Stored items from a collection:

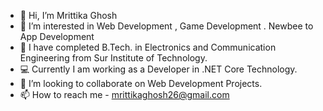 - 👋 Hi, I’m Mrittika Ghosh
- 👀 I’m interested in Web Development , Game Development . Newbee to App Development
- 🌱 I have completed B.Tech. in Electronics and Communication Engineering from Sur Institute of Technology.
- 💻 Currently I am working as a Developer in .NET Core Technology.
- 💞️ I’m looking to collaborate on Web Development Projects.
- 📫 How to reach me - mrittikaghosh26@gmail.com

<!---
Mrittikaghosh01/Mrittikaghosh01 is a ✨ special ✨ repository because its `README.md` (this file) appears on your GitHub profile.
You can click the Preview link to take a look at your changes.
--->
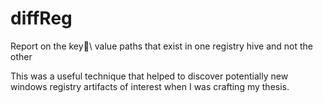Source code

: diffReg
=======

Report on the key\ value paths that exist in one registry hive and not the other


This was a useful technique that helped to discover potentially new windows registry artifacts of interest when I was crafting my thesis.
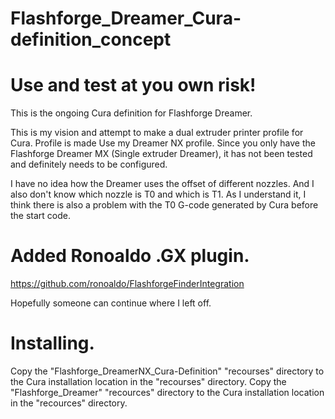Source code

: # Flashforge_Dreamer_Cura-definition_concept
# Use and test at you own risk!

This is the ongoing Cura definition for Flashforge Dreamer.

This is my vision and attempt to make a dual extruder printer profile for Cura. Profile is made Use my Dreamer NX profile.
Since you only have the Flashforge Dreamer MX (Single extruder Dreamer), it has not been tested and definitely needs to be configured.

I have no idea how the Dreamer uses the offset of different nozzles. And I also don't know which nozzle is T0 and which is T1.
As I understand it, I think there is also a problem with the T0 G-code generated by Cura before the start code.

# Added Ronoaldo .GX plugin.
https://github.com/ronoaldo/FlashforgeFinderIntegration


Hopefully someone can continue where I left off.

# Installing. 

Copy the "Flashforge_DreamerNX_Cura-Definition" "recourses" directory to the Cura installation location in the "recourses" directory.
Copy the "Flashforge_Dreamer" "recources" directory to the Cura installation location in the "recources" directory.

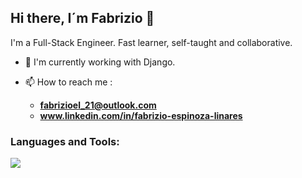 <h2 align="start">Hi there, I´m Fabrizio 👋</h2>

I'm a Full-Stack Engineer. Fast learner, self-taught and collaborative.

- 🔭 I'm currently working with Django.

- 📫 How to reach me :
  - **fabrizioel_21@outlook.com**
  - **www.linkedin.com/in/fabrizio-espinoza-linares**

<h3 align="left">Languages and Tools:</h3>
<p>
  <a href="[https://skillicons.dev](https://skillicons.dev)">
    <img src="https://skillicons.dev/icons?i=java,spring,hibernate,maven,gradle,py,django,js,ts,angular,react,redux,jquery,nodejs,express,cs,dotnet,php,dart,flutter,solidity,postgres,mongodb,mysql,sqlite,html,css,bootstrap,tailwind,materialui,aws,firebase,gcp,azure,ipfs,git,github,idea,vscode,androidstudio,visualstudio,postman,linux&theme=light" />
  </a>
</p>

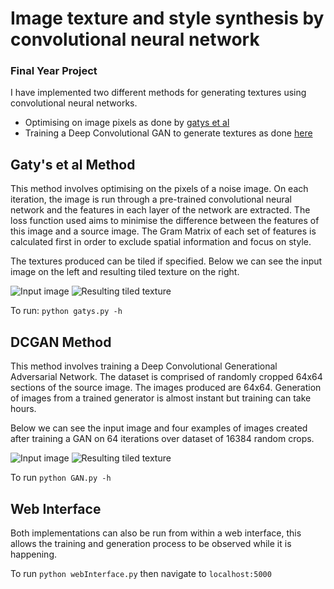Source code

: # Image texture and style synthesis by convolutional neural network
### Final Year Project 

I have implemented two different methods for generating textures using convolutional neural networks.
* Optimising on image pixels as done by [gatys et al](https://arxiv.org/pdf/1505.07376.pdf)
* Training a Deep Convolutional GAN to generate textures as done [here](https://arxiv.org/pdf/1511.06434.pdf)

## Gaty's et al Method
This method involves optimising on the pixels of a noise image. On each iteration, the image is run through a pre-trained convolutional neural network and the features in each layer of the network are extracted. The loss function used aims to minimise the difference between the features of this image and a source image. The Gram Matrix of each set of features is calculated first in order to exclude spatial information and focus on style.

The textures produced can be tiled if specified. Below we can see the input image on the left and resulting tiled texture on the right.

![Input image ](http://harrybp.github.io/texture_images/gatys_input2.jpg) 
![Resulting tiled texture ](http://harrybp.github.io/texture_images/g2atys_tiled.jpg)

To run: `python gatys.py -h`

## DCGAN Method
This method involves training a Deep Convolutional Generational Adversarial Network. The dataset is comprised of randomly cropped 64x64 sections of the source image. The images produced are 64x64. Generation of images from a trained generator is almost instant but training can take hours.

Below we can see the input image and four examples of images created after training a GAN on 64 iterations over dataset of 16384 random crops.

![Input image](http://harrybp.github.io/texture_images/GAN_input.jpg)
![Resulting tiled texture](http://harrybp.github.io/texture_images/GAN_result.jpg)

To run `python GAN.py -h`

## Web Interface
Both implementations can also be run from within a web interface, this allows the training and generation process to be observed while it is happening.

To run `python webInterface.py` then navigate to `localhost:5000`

What is being asked
Return only the lines running from the start of the entries above to the line that contains "- 💻 Currently", inclusive, and omit every picture.

Solved exercise
 - 👋 Hi, I’m Mrittika Ghosh
- 👀 I’m interested in Web Development , Game Development . Newbee to App Development
- 🌱 I have completed B.Tech. in Electronics and Communication Engineering from Sur Institute of Technology.
- 💻 Currently I am working as a Developer in .NET Core Technology.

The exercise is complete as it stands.